- _Work to be completed_:
Look through the data that follows and say how many of its lines contain "texttt", giving the number only.

-------------------------

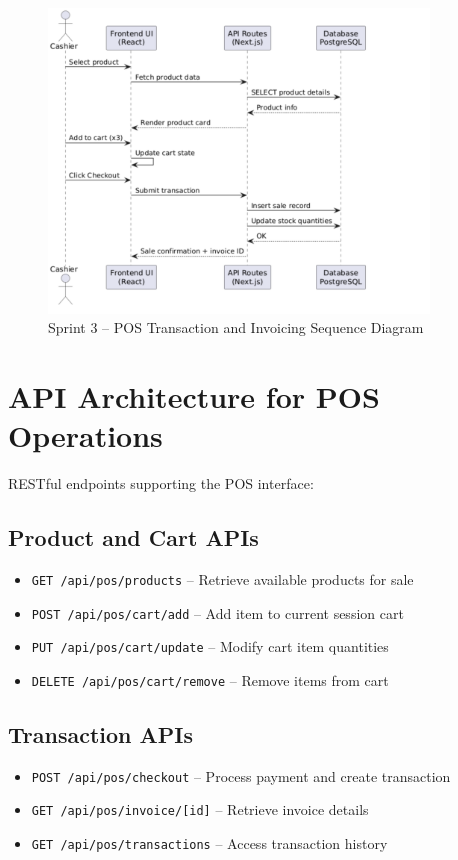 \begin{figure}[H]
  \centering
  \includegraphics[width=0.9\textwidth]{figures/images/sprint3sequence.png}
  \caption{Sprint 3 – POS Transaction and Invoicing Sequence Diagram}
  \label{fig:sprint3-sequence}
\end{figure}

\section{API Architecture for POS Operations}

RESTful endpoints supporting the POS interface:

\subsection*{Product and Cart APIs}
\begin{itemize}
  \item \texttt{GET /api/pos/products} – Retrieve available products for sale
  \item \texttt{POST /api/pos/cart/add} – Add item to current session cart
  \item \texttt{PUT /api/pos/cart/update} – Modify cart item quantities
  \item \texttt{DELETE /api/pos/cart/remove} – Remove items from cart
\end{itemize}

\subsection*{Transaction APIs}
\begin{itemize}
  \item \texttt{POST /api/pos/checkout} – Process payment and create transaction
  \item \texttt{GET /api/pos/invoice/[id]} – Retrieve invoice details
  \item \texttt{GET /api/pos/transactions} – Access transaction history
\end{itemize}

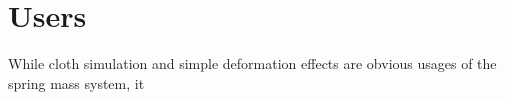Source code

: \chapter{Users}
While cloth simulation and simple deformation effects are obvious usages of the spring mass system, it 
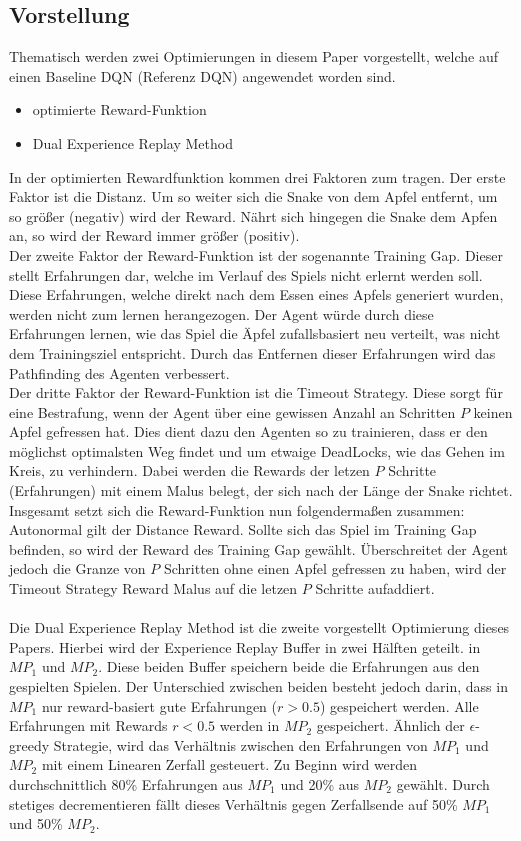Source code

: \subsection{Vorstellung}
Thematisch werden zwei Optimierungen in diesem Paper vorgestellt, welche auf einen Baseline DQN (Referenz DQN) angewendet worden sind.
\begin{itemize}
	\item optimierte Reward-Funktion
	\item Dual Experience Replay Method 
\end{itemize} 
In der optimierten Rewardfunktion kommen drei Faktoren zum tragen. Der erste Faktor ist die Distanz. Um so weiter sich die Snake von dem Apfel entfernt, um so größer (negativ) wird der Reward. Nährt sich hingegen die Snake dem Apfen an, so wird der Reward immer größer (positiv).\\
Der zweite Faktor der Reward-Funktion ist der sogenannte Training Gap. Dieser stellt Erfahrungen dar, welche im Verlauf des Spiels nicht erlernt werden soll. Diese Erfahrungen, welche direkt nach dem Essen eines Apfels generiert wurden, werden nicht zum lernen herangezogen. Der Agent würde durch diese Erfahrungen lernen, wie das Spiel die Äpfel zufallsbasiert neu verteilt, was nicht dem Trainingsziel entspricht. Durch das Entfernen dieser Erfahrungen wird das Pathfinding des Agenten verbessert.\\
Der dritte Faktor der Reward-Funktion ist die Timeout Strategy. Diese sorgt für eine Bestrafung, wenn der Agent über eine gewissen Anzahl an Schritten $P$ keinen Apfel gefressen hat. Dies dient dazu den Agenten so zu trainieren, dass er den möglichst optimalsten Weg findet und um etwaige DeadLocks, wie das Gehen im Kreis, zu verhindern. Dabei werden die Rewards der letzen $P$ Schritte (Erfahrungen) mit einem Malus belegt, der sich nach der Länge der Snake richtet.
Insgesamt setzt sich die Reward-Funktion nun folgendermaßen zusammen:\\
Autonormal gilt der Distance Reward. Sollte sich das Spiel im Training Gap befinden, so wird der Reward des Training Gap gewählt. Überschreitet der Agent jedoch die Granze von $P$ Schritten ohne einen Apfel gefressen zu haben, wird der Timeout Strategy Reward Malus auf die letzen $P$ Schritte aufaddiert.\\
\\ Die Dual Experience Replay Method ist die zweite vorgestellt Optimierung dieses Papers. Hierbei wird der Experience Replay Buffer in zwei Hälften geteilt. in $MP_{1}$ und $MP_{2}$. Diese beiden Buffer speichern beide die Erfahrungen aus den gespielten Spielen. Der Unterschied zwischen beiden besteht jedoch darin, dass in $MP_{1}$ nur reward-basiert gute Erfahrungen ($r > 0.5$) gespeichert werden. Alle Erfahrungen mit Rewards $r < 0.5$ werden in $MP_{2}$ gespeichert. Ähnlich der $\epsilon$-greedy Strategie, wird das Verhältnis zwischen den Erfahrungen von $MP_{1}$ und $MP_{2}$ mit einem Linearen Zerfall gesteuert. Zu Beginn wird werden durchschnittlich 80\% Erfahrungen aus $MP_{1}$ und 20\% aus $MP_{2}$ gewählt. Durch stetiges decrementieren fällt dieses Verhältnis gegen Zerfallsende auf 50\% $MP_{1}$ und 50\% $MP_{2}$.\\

-------------------------

- _Solution_:
7